Saturday, April 2, 2011

Simbiosis Realistis

Untuk beberapa orang dan dalam beberapa fase kehidupan, hidup mungkin berarti simbiosis  antara meremehkan dan diremehkan. Akan menjadi sebuah keniscayaan karena setiap orang pasti punya bekal kesombongan, merasa lebih baik, atau mungkin menutupi rasa panik.

Sebuah ironi, tapi sangat manusiawi.

Sudah bosan meremehkan, sudah kebal diremehkan. Menganggap meremehkan, atau diremehkan, adalah aksesoris wajib dalam kehidupan. Sudah barang tentu diremehkan seringkali menyakitkan, tapi bahkan rasa sakit gak boleh merubah pandangan bahwa sebenarnya mereka, kaum yang meremehkan,  sedang mencitrakan segala sesuatunya menjadi berkali lipat lebih sulit, jauh lebih rumit.

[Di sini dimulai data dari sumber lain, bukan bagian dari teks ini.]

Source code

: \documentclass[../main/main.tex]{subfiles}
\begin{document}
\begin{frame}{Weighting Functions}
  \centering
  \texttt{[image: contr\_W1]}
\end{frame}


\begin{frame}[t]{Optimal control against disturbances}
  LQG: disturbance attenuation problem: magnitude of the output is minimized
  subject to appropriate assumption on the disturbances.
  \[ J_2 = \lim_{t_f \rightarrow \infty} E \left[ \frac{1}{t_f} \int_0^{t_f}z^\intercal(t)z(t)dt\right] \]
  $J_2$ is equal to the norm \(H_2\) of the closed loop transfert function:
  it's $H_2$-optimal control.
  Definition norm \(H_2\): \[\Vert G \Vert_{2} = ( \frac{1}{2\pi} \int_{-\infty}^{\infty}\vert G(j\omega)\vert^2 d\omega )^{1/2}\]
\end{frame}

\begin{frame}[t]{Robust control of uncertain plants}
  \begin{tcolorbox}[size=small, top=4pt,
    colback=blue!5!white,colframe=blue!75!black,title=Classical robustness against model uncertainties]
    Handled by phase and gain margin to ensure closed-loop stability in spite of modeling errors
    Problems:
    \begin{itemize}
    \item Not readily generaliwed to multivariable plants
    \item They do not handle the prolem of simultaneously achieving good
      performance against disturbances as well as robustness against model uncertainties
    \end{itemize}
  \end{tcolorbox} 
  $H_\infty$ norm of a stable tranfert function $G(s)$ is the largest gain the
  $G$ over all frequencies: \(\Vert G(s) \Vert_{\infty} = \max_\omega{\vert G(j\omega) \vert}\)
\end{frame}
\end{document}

Mereka yang meremehkan akan merasa tinggi, seenak udelnya membanggakan diri sendiri. Merasa cukup pantas menunjuk-nunjuk, memvonis yang lain ternilai buruk. Tersenyum tipis sayangnya sinis. Kadang kurang realistis, kadung disibukkan vonis.

Mereka yang diremehkan mencoba tampak baik-baik saja, bahkan saat ditunjuk hidungnya. Kadang tanpa pembelaan, kadung terpojokkan. Terpojokkan dan kemudian akan memilih diam. Sayangnya, diam gak selalu berarti diam.
  
Meremehkan, atau diremehkan, itu pohonnya. Dendam, adalah buahnya.

Saat tiba musim semi kita pasti akan mengerti kapan waktu yang tepat untuk mulai mengasah belati. Pastikan cukup kuat, dan tajam. Akan sangat berguna membantu memanen buah yang sudah mereka tanam.

Because this life is worth to living, this fight is worth to fighting.

Dan dendam, adalah makanan yang enak disajikan dingin.